• Data to process
=== Begin Enclosure ===

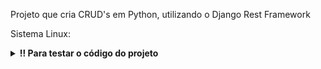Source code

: Projeto que cria CRUD's em Python, utilizando o Django Rest Framework

Sistema Linux:

<details>
  <summary><strong>‼️ Para testar o código do projeto </strong></summary>
    
1. Clone o repositório
    * `git clone git@github.com:VictorMartinsDuarte/django_rest_api.git`.
    * Entre na pasta do repositório que você acabou de clonar:
    * `cd django_rest_api`

2. Configure o Ambiente Virtual
    * Crie o ambiente, rode dentro da pasta raiz do projeto:
    * `python3 -m venv venv`
    * Ative-o:
    * `source venv/bin/activate`

3. Instalando as dependências
<details>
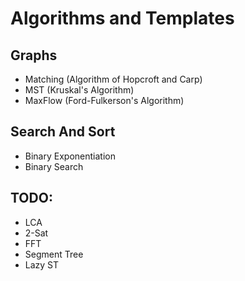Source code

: # Algorithms and Templates

## Graphs
 - Matching (Algorithm of Hopcroft and Carp)
 - MST (Kruskal's Algorithm)
 - MaxFlow (Ford-Fulkerson's Algorithm)

## Search And Sort
 - Binary Exponentiation
 - Binary Search


## TODO:
 - LCA
 - 2-Sat
 - FFT
 - Segment Tree
 - Lazy ST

=== End Enclosure ===

• What you should do
Your reply should hold every line from the data that contains "venv", copied in full.

• Task output
    * `python3 -m venv venv`
    * `source venv/bin/activate`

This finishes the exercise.